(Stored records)
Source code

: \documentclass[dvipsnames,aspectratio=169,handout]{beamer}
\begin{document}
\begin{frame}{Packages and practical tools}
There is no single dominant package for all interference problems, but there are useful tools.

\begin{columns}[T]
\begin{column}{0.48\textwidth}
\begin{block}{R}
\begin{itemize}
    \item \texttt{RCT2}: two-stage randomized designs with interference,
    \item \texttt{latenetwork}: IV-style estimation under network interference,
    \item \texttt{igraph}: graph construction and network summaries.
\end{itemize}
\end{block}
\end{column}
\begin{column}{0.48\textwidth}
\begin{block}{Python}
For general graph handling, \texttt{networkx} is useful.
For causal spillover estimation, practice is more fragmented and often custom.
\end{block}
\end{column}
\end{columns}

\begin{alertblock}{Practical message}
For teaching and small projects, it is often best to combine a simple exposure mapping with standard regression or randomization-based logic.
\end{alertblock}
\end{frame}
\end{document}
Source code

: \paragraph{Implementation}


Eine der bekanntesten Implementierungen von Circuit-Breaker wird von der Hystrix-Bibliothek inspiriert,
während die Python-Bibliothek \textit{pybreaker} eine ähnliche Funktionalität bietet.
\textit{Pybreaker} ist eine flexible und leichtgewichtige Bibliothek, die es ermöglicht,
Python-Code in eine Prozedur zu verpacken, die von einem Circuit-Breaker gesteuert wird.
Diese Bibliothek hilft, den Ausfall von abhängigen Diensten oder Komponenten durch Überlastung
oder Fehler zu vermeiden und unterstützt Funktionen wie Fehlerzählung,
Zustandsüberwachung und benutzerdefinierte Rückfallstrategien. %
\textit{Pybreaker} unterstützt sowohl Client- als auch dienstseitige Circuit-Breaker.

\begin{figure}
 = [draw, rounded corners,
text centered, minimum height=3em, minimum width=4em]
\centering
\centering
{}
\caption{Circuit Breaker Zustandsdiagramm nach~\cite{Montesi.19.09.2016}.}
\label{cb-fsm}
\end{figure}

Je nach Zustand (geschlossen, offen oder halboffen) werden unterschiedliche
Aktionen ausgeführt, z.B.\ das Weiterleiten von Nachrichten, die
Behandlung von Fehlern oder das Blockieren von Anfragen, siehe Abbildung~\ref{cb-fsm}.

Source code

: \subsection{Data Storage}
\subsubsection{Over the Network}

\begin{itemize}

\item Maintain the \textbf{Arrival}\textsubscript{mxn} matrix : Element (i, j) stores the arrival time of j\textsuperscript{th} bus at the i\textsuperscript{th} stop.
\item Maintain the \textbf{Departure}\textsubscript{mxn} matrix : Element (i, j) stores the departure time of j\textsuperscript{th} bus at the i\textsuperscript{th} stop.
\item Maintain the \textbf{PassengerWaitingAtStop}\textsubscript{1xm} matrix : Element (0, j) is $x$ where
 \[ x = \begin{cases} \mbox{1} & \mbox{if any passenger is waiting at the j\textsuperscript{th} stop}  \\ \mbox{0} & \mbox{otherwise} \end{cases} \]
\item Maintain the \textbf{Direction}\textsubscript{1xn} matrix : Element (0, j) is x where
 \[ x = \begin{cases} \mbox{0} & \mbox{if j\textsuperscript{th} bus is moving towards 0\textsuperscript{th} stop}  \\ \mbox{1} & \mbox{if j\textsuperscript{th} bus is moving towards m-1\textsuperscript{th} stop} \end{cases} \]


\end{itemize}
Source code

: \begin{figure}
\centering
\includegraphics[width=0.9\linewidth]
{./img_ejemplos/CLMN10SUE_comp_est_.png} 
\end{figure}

WHAT YOU SHOULD DO: Reproduce verbatim the lines above, from the line with "text centered, minimum" through the line with "stores the arrival".

TASK ANSWER:
text centered, minimum height=3em, minimum width=4em]
\centering
\centering
{}
\caption{Circuit Breaker Zustandsdiagramm nach~\cite{Montesi.19.09.2016}.}
\label{cb-fsm}
\end{figure}

Je nach Zustand (geschlossen, offen oder halboffen) werden unterschiedliche
Aktionen ausgeführt, z.B.\ das Weiterleiten von Nachrichten, die
Behandlung von Fehlern oder das Blockieren von Anfragen, siehe Abbildung~\ref{cb-fsm}.

Source code

: \subsection{Data Storage}
\subsubsection{Over the Network}

\begin{itemize}

\item Maintain the \textbf{Arrival}\textsubscript{mxn} matrix : Element (i, j) stores the arrival time of j\textsuperscript{th} bus at the i\textsuperscript{th} stop.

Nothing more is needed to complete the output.